WORK TO COMPLETE:
From the entries below, gather every line containing the string "upgrade".

EXERCISE DATA:
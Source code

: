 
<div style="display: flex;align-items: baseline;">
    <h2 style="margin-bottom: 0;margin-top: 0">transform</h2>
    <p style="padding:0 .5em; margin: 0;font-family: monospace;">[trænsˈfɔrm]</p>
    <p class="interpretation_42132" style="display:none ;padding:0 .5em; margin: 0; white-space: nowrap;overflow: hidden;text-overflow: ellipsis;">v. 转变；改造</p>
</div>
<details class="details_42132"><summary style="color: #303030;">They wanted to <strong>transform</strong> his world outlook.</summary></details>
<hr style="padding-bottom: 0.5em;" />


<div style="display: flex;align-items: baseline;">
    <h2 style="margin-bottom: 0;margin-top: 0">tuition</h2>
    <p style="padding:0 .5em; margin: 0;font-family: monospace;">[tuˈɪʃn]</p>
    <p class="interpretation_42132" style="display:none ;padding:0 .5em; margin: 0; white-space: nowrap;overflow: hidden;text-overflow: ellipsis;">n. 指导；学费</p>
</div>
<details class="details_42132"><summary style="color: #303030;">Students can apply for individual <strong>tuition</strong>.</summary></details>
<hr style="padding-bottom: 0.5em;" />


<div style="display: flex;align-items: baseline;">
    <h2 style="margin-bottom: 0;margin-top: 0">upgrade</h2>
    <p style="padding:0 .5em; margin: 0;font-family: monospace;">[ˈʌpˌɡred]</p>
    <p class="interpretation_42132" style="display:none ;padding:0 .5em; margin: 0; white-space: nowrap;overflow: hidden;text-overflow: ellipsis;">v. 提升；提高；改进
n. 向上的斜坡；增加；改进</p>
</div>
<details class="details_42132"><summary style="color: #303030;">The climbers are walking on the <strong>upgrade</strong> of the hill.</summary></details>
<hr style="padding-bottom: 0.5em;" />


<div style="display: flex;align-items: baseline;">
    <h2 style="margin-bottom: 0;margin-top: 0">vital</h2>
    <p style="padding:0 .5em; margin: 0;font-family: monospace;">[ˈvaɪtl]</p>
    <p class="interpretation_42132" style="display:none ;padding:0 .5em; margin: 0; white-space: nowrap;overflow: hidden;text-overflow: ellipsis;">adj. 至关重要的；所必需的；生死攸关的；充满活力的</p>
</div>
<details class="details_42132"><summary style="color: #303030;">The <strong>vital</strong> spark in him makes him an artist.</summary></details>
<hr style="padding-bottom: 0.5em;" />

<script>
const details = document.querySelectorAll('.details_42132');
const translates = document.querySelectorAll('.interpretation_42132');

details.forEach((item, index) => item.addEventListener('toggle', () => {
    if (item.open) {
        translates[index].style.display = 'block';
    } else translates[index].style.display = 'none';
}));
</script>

EXERCISE OUTPUT:
    <h2 style="margin-bottom: 0;margin-top: 0">upgrade</h2>
<details class="details_42132"><summary style="color: #303030;">The climbers are walking on the <strong>upgrade</strong> of the hill.</summary></details>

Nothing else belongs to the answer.